Cube backend (backend: cube)

Cube is a standalone semantic-layer server — a team models measures, dimensions and joins in Cube, and Cube serves them over a structured JSON API. Dashdown reaches that model with the same metric={…} by={…} grammar via this backend: a metric reference compiles to a Cube POST /load query ({measures, dimensions, timeDimensions, filters, order}) that runs in Cube.

References

Experimental — preview

The Cube backend is preview: its query builder, /meta parser, JWT lifecycle and column rename are fully unit-tested with fakes, but it is not yet verified against a live Cube deployment, and it covers the measures/dimensions/timeDimensions/filters subset of Cube's query shape (no segments, no relative-date keywords, a single time dimension for the global date range). Treat it as a preview to try, not a production guarantee.

Two things make Cube the most config-free and the safest backend:

  • /meta auto-introspection. Cube publishes its model, so Dashdown reads GET /meta at load and fills the catalogue (measures vs dimensions, types, display formats, the time dimension) itself — a model is as small as orders: { connector: cube }, with nothing re-declared.
  • No injection surface — JSON, not a query string. The compiled query is a Python dict serialized as the request body; filter values are JSON data, never assembled into a string. There is no ${param} substitution and no string-escaping to get wrong.

1. Add the Cube source #

A type: cube source is a thin HTTP client — it isn't queried with SQL; see the cube connector for every config key:

# sources.yaml
cube:
  type: cube
  url: https://cube.example.com
  secret: ${CUBE_API_SECRET}     # HS256 signing secret (env-expanded)
  token_ttl: 300                 # seconds (default)
  security_context:              # optional — embedded in every JWT (RLS rail)
    tenant_id: acme

2. Define a model #

Typically just the connector, since /meta does the rest — auto-detected as backend: cube from the type: cube connector:

# semantic/orders.yml
orders:
  connector: cube
  # backend: cube            # optional — inferred from the `type: cube` connector

Reference it exactly like any model — same single-/multi-metric, series=, scalar, table, filter, and grain= behaviour. A time dimension buckets via grain= (the canonical token maps straight onto Cube's native granularity), so there's nothing to declare for a time series:

<BarChart  metric={orders.count}   by={orders.status} />
<LineChart metric={orders.revenue} by={orders.createdAt} grain="month" />
<Value     metric={orders.revenue} label="Revenue" />

Filters & time grain on Cube #

Filters map ~1:1 onto Cube's query: a <Dropdown name="status"> becomes a {member, operator: "equals", values} filter, and the global date range collapses into a single timeDimensions[].dateRange. A time-type by/series dimension routes to timeDimensions[].granularity (from grain=, or a model-level granularity: default of day), not dimensions[] — Cube's /meta types tell us which is which.
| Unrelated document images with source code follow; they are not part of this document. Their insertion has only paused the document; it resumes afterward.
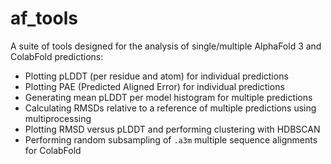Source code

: # af_tools

A suite of tools designed for the analysis of single/multiple AlphaFold 3
and ColabFold predictions:

- Plotting pLDDT (per residue and atom) for individual predictions
- Plotting PAE (Predicted Aligned Error) for individual predictions
- Generating mean pLDDT per model histogram for multiple predictions
- Calculating RMSDs relative to a reference of multiple predictions using multiprocessing
- Plotting RMSD versus pLDDT and performing clustering with HDBSCAN
- Performing random subsampling of ```.a3m``` multiple sequence alignments for ColabFold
JWT & security context — the RLS rail #

Dashdown mints a short-lived HS256 token (RS256 via private_key, or a static token escape hatch) embedding the security_context, re-minting before expiry and once on a 401. Cube applies that context server-side, so a per-tenant identity scopes every query without changing the compiled JSON. An HTTP 4xx/5xx surfaces as the component's error card, never a 500. Cube's pre-aggregations are used transparently (the framework is unaware of them).

If Cube is unreachable at load, project startup fails loudly (parity with a malformed sources.yaml); set optional: true on the model to downgrade that to a warning + an empty catalogue so an outage doesn't wedge the rest of the dashboard.

Install #

pip install 'dashdown-md[cube]'

Just want SQL access to Cube?

Cube also exposes a Postgres-wire-compatible SQL API. You don't need this backend for that — point a postgres connector at Cube's SQL port and write queries/*.sql (with Cube's MEASURE(...)). This backend is for the first-class metric={…} by={…} grammar, which the structured JSON API serves best (richer /meta, no query-string escaping).